Space Jam: A New Legacy

** Early in Space Jam: A New Legacy, two marvelously smarmy Warner Bros. executives (Sarah Silverman and Steven Yeun) pitch a galaxy of LeBron James crossover projects, including LeBron v Batman and LeBron of Thrones. LeBron (who plays himself) calls the concept one of the top five worst ideas he’s ever heard, but the idea is essentially the plot of A New Legacy, a shameless commercial for Warner Bros. properties that barely keeps up the pretense of being a movie. If the film were merely the story of LeBron and his son Dom (Cedric Joe) being sucked into the so-called Warner Bros. ServerVerse to play basketball with the Looney Tunes, it might have gotten by on goofy charm, but director Malcolm D. Lee (Girls Trip) inserts LeBron into The Matrix, Mad Max: Fury Road and even Casablanca. By the time LeBron is playing basketball in front of Catwoman, Pennywise and the Night King, it’s clear that the film is nothing more than a product engineered to sell other products. Like too many mainstream movies, it adheres to the golden rule of the Ready Player One school of filmmaking—bludgeon your audience with references until they beg for mercy.
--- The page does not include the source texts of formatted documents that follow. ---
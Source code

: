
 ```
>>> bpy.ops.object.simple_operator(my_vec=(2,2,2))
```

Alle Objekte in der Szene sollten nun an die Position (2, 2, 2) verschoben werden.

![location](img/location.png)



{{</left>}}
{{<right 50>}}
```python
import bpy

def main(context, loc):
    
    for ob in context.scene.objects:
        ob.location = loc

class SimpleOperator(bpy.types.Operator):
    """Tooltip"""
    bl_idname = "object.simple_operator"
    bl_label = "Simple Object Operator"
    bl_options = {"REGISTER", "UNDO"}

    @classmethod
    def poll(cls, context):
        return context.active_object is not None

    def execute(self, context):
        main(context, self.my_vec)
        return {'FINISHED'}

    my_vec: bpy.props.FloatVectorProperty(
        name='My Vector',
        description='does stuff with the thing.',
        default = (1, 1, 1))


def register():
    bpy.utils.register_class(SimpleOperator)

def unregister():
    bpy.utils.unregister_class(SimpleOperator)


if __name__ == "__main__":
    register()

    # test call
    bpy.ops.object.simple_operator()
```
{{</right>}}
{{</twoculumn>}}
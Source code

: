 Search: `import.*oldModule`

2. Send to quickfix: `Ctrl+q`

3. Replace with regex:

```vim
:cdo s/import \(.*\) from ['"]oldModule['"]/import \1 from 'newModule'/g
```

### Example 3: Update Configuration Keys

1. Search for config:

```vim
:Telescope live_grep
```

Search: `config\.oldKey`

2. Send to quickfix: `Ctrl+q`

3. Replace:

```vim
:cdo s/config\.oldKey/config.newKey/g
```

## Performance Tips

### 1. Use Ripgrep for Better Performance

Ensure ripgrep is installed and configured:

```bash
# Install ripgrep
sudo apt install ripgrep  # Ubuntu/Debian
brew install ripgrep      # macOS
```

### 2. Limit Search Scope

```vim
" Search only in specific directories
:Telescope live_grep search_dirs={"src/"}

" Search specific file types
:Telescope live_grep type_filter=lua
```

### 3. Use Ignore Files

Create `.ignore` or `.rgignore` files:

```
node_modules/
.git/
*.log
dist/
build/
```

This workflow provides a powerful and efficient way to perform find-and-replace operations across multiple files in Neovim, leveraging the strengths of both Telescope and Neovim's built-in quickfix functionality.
PG. BENNETT CAMPBELL FERGUSON. Bridgeport, Cedar Hills, City Center, Clackamas Town Center, Cornelius, Dine-In Progress Ridge, Eastport Plaza, Evergreen Parkway, HBO Max, Lloyd Center, Movies on TV, Sherwood, Studio One, Tigard, Wunderland Milwaukie.

Jungle Cruise

* Eighteen years ago, Pirates of the Caribbean: The Curse of the Black Pearl took the unholy idea of a film adaptation of a Disneyland ride and slathered it with subversiveness and eyeliner. Yet instead of admitting that Black Pearl was a corporate product that had personality almost by accident, the Mouse House unleashed Haunted Mansion, four Pirates sequels and now Jungle Cruise, a bludgeoning voyage from Jaume Collett-Serra, director of four Liam Neeson action movies. Dwayne Johnson stars as Frank Wolff, a skipper helping two British explorers (Emily Blunt and Jack Whitehall) search the Amazon for magic flower petals called the Tears of the Moon during World War I. The story is absurd, but it isn’t messy enough for Jungle Cruise to be a batshit B-movie. Collett-Serra mechanically serves up stingy doses of action, humor and romance—watching his film is like watching an alien try to create a summer blockbuster based on a checklist. Jungle Cruise may be a movie, but it isn’t cinema. It’s a Disney film that wasn’t made by Lucasfilm, Marvel or Pixar, which is another way of saying that it’s from a studio currently better at buying dreams than creating its own. PG-13. BENNETT CAMPBELL FERGUSON. Bagdad, Bridgeport, Cedar Hills, Dine-In Progress Ridge, Disney+, Evergreen Parkway, Fox Tower, Lloyd Center, Movies on TV, Pioneer Place, St. Johns Theater & Pub, St. Johns Twin Cinemas, Studio One, Tigard, Wunderland Beaverton, Wunderland Milwaukie.